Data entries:
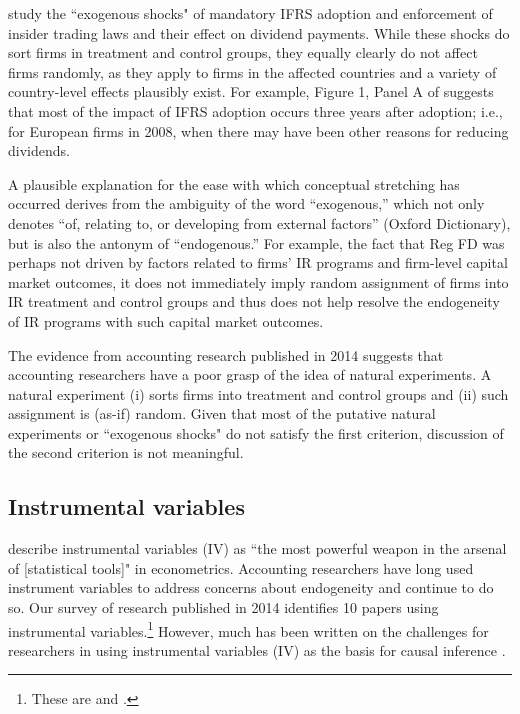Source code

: \documentclass[11pt,reqno]{amsart}
\begin{document}
\citet{Hail:2014fq} study the ``exogenous shocks" of mandatory IFRS adoption and enforcement of insider trading laws and their effect on dividend payments.
While these shocks do sort firms in treatment and control groups, they equally clearly do not affect firms randomly, as they apply to firms in the affected countries and a variety of country-level effects plausibly exist. 
For example,  Figure 1, Panel A of \citet{Hail:2014fq} suggests that most of the impact of IFRS adoption occurs three years after adoption; i.e., for European firms in 2008, when there may have been other reasons for reducing dividends.

A plausible explanation for the ease with which conceptual stretching has occurred derives from the ambiguity of the word ``exogenous,'' which not only denotes  ``of, relating to, or developing from external factors'' (Oxford Dictionary), but is also the antonym of ``endogenous.''
For example, the fact that Reg FD was perhaps not driven by factors related to firms' IR programs and firm-level capital market outcomes, it does not immediately imply random assignment of firms into IR treatment and control groups and thus does not help resolve the endogeneity of IR programs with such capital market outcomes.

The evidence from accounting research published in 2014 suggests that accounting researchers have a poor grasp of the idea of natural experiments.
A natural experiment (i) sorts firms into treatment and control groups and (ii) such assignment is (as-if) random.
Given that most of the putative natural experiments or ``exogenous shocks" do not satisfy the first criterion, discussion of the second criterion is not meaningful.


\subsection{Instrumental variables}
\citet[p.114]{Angrist:2008vk} describe instrumental variables (IV) as ``the most powerful weapon in the arsenal of [statistical tools]" in econometrics. 
Accounting researchers have long used instrument variables to address concerns about endogeneity \citep{Larcker:2010fq} and continue to do so.  Our survey of research published in 2014 identifies 10 papers using instrumental variables.\footnote{These are \citet{Cannon:2014im,Cohen:2014jl,Kim:2014fm,Vermeer:2014bs,Fox:2014io,Guedhami:2013cj,Houston:2014hv,deFranco:2014ct,Erkens:2014hj} and \citet{Correia:2014fp}.}
However, much has been written on the challenges for researchers in using instrumental variables (IV) as the basis for causal inference \citep[e.g.,][]{Roberts:2013cz}. 
\end{document}
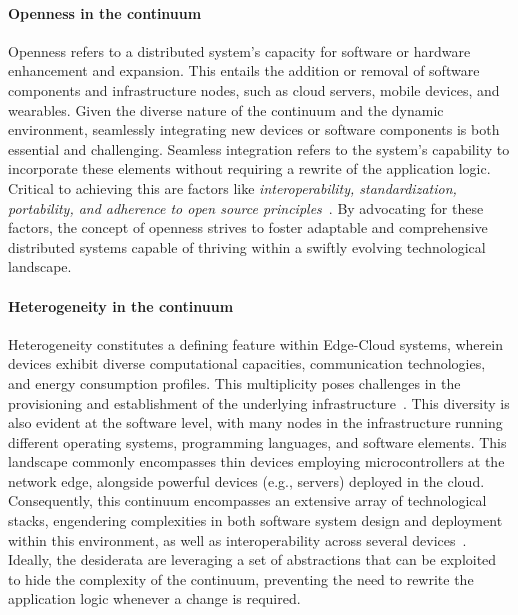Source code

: \documentclass[12pt,a4paper]{article}
\begin{document}
\paragraph{Openness in the continuum}
Openness refers to a distributed system's capacity for software or hardware enhancement and expansion.
%
This entails the addition or removal of software components and infrastructure nodes,
such as cloud servers, mobile devices, and wearables.
%
Given the diverse nature of the continuum and the dynamic environment,
seamlessly integrating new devices or software components is both essential and challenging.
%
Seamless integration refers to the system's capability to incorporate these elements without requiring a rewrite of the application logic.
%
Critical to achieving this are factors like \emph{interoperability, standardization, portability, and adherence to open source principles}~\cite{DBLP:journals/computing/SteenT16}.
%
By advocating for these factors,
the concept of openness strives to foster adaptable and comprehensive distributed systems capable of thriving within a swiftly evolving technological landscape.

\paragraph{Heterogeneity in the continuum}
Heterogeneity constitutes a defining feature within Edge-Cloud systems,
wherein devices exhibit diverse computational capacities,
communication technologies, and energy consumption profiles.
%
This multiplicity poses challenges in the provisioning and establishment of the underlying infrastructure~\cite{DBLP:conf/synasc/VladusicR20}.
%
This diversity is also evident at the software level,
with many nodes in the infrastructure running different operating systems,
programming languages,
and software elements.
%
This landscape commonly encompasses thin devices employing microcontrollers at the network edge,
alongside powerful devices (e.g., servers) deployed in the cloud.
%
Consequently,
this continuum encompasses an extensive array of technological stacks,
engendering complexities in both software system design and deployment within this environment,
as well as interoperability across several devices~\cite{DBLP:journals/midm/TorabMiandoabSJR23}.
%
Ideally,
the desiderata are leveraging a set of abstractions that can be exploited to hide the complexity of the continuum,
preventing the need to rewrite the application logic whenever a change is required.
\end{document}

§ **Exercise prompt**:
Each entry above must be printed exactly, apart from its pictures.

§ **Task result**:
Source code

: \documentclass[11pt,reqno]{amsart}
\begin{document}
\citet{Hail:2014fq} study the ``exogenous shocks" of mandatory IFRS adoption and enforcement of insider trading laws and their effect on dividend payments.
While these shocks do sort firms in treatment and control groups, they equally clearly do not affect firms randomly, as they apply to firms in the affected countries and a variety of country-level effects plausibly exist. 
For example,  Figure 1, Panel A of \citet{Hail:2014fq} suggests that most of the impact of IFRS adoption occurs three years after adoption; i.e., for European firms in 2008, when there may have been other reasons for reducing dividends.

A plausible explanation for the ease with which conceptual stretching has occurred derives from the ambiguity of the word ``exogenous,'' which not only denotes  ``of, relating to, or developing from external factors'' (Oxford Dictionary), but is also the antonym of ``endogenous.''
For example, the fact that Reg FD was perhaps not driven by factors related to firms' IR programs and firm-level capital market outcomes, it does not immediately imply random assignment of firms into IR treatment and control groups and thus does not help resolve the endogeneity of IR programs with such capital market outcomes.

The evidence from accounting research published in 2014 suggests that accounting researchers have a poor grasp of the idea of natural experiments.
A natural experiment (i) sorts firms into treatment and control groups and (ii) such assignment is (as-if) random.
Given that most of the putative natural experiments or ``exogenous shocks" do not satisfy the first criterion, discussion of the second criterion is not meaningful.


\subsection{Instrumental variables}
\citet[p.114]{Angrist:2008vk} describe instrumental variables (IV) as ``the most powerful weapon in the arsenal of [statistical tools]" in econometrics. 
Accounting researchers have long used instrument variables to address concerns about endogeneity \citep{Larcker:2010fq} and continue to do so.  Our survey of research published in 2014 identifies 10 papers using instrumental variables.\footnote{These are \citet{Cannon:2014im,Cohen:2014jl,Kim:2014fm,Vermeer:2014bs,Fox:2014io,Guedhami:2013cj,Houston:2014hv,deFranco:2014ct,Erkens:2014hj} and \citet{Correia:2014fp}.}
However, much has been written on the challenges for researchers in using instrumental variables (IV) as the basis for causal inference \citep[e.g.,][]{Roberts:2013cz}. 
\end{document}
Source code

: \documentclass[12pt,a4paper]{article}
\begin{document}
\paragraph{Openness in the continuum}
Openness refers to a distributed system's capacity for software or hardware enhancement and expansion.
%
This entails the addition or removal of software components and infrastructure nodes,
such as cloud servers, mobile devices, and wearables.
%
Given the diverse nature of the continuum and the dynamic environment,
seamlessly integrating new devices or software components is both essential and challenging.
%
Seamless integration refers to the system's capability to incorporate these elements without requiring a rewrite of the application logic.
%
Critical to achieving this are factors like \emph{interoperability, standardization, portability, and adherence to open source principles}~\cite{DBLP:journals/computing/SteenT16}.
%
By advocating for these factors,
the concept of openness strives to foster adaptable and comprehensive distributed systems capable of thriving within a swiftly evolving technological landscape.

\paragraph{Heterogeneity in the continuum}
Heterogeneity constitutes a defining feature within Edge-Cloud systems,
wherein devices exhibit diverse computational capacities,
communication technologies, and energy consumption profiles.
%
This multiplicity poses challenges in the provisioning and establishment of the underlying infrastructure~\cite{DBLP:conf/synasc/VladusicR20}.
%
This diversity is also evident at the software level,
with many nodes in the infrastructure running different operating systems,
programming languages,
and software elements.
%
This landscape commonly encompasses thin devices employing microcontrollers at the network edge,
alongside powerful devices (e.g., servers) deployed in the cloud.
%
Consequently,
this continuum encompasses an extensive array of technological stacks,
engendering complexities in both software system design and deployment within this environment,
as well as interoperability across several devices~\cite{DBLP:journals/midm/TorabMiandoabSJR23}.
%
Ideally,
the desiderata are leveraging a set of abstractions that can be exploited to hide the complexity of the continuum,
preventing the need to rewrite the application logic whenever a change is required.
\end{document}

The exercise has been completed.